- _Exercise_:
Considering every line below, count those with the word "value" and give only the result.

- _Records for the task_:
********************
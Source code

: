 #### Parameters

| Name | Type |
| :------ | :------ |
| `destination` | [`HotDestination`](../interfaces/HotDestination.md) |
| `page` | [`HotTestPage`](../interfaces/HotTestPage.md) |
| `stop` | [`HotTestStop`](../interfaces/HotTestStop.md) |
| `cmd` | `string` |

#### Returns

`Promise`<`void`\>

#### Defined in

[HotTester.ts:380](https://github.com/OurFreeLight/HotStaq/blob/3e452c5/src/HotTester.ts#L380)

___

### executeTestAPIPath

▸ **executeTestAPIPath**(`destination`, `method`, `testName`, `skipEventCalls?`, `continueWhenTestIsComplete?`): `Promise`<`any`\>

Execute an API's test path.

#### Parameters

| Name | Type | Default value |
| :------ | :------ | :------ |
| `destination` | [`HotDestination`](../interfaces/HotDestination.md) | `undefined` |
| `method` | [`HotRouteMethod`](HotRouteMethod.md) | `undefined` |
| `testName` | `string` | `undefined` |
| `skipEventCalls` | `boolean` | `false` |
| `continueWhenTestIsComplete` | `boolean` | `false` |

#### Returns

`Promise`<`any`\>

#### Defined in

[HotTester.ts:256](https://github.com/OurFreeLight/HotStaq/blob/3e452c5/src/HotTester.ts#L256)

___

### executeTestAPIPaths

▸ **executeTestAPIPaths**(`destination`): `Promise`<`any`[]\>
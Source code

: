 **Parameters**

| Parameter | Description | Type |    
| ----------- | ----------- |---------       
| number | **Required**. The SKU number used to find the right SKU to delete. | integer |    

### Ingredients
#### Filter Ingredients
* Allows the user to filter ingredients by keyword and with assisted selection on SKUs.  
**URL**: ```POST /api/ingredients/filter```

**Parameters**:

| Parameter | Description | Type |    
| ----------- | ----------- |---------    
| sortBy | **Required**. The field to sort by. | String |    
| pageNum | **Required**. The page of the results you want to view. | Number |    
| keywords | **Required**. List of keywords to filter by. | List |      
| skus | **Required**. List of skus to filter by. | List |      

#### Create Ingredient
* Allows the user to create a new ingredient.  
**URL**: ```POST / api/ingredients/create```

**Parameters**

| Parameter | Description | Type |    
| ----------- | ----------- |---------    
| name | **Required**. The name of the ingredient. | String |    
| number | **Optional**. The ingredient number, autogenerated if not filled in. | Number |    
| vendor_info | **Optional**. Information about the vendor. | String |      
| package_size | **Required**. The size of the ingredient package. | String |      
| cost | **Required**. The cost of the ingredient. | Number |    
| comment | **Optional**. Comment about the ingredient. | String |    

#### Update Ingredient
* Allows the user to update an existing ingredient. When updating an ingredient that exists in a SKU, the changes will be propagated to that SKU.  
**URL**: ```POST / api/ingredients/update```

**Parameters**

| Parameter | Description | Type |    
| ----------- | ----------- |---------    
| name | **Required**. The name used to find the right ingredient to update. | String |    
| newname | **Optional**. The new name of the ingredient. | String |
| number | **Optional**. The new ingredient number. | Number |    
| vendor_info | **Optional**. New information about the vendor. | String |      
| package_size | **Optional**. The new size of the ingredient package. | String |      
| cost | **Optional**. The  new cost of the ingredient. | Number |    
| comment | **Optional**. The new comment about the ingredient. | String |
********************
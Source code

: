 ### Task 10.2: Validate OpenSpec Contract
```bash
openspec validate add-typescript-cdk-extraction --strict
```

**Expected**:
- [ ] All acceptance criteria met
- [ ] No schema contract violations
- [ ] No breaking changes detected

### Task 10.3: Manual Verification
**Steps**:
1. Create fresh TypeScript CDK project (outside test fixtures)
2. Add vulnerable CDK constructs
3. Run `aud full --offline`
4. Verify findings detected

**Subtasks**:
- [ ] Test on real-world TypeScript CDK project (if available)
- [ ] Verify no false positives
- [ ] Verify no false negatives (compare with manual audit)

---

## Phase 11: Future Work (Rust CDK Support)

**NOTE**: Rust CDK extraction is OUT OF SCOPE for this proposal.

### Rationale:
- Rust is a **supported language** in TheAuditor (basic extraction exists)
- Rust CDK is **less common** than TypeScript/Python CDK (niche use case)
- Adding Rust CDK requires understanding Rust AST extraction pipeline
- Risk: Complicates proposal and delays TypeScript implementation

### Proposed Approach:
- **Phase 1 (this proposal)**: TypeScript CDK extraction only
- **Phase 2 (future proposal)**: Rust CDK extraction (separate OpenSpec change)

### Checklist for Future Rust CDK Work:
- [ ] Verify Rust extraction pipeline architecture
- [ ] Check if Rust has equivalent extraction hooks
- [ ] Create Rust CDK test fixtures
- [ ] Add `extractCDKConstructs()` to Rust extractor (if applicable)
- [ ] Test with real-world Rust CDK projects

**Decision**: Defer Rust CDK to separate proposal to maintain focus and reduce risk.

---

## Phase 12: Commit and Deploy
********************
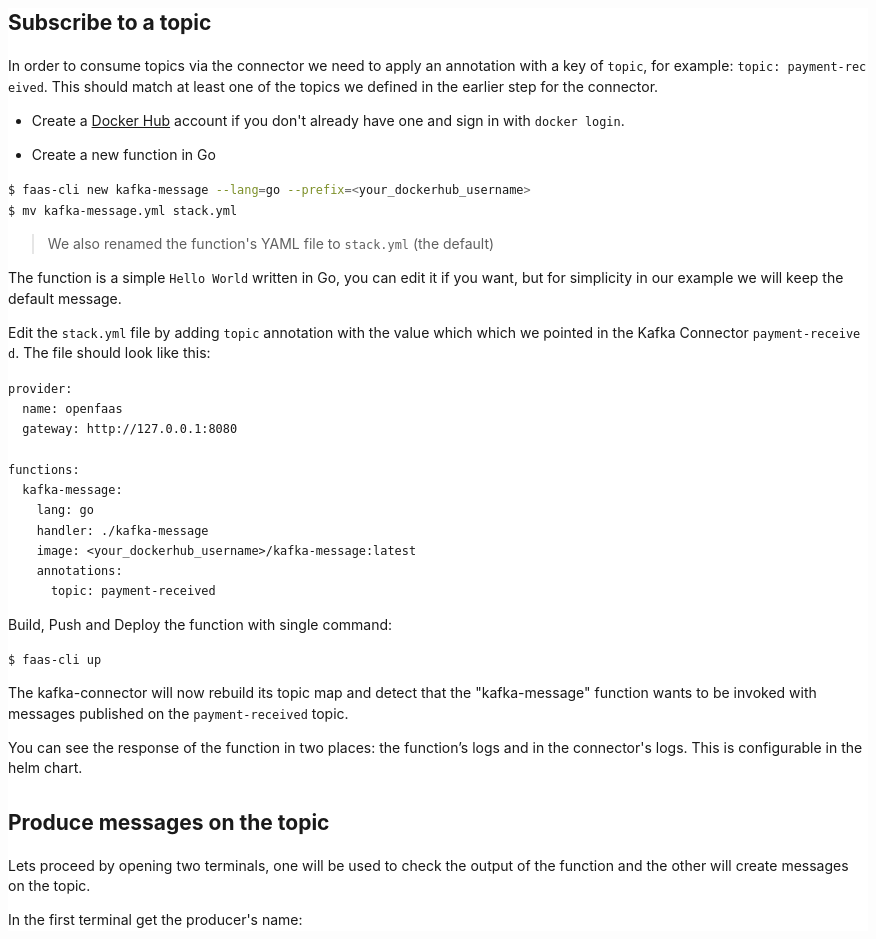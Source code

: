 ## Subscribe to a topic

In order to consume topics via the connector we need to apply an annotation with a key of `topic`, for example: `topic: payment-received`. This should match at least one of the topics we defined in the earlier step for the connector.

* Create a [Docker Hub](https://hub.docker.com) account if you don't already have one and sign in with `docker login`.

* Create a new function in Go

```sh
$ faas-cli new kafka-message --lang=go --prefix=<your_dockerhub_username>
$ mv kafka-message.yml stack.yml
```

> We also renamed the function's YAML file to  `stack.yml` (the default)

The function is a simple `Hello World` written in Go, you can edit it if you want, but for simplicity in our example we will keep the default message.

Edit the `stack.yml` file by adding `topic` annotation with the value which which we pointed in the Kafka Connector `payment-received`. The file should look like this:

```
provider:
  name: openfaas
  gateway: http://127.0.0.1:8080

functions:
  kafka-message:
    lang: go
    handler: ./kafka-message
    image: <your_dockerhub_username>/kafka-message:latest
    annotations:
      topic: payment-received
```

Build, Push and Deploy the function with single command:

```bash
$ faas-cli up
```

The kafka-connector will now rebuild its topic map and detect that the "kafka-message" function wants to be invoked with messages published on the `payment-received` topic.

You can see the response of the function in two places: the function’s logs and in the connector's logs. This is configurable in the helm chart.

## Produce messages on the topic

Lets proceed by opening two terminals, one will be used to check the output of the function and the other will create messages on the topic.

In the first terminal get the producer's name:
********************
- _Your response_:
2